{section: Autoclustering: SIGNIFICANT_ATTRIBUTES and Automatic Significant Attributes}

The following is old documentation for the
_SIGNIFICANT_ATTRIBUTES_ ("SA")
setting in HTCondor.  It's here for two reasons.  1. Some customers are using
SA, and you might need to deal with their RUST.  2. The automatic SA
detection (appearing in 6.7.15) basically does this automatically, so this
is a good introduction to the general principles. 3. If the automatic SA
generation fails, you might need to call back on explicit SA.

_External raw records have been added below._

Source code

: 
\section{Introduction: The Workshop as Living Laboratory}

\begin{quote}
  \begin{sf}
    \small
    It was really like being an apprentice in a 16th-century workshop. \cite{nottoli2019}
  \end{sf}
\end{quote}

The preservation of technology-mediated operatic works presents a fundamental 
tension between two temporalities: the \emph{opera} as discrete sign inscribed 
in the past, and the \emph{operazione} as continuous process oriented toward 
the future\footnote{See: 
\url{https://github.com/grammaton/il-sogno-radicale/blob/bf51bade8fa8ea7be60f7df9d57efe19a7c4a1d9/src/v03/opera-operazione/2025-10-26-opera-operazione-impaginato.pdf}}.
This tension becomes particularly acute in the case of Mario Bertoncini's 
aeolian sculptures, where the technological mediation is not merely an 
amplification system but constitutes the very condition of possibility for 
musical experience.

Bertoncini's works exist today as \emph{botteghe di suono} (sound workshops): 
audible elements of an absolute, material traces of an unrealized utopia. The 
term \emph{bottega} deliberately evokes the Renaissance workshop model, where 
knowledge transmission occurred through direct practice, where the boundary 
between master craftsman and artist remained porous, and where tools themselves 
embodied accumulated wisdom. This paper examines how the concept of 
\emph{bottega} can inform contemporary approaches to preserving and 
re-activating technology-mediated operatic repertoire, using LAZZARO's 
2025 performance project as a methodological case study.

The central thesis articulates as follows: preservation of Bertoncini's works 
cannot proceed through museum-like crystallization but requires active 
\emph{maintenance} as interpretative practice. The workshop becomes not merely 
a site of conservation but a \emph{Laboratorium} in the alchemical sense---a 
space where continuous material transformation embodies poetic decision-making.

When attempting to match jobs, the negotiator basically asks the schedd,
"Let me see the next job", repeating until the schedd says, "No more jobs".
As an optimization, prior to SA if the negotiator could not match a given
job, the schedd would not return any more processes in that given cluster
for the current negotiation cycle.  So if 12.4 failed to match, the schedd
would simply not type to match 12.5, 12.6 and so on.  The theory is that
other procs in the same cluster likely have similar attributes and
Requirements, so if one fails to match the others likely will fail to match
as well, so why bother the negotiator with them?

Problem 1: Sometimes different procs in a cluster had different
attributes.  For example, 12.4 might fail to match because it's run (and
was interrupted) once and has generated a monstrous ImageSize.  Problem 2:
Identical jobs in different clusters would never be optimized this way.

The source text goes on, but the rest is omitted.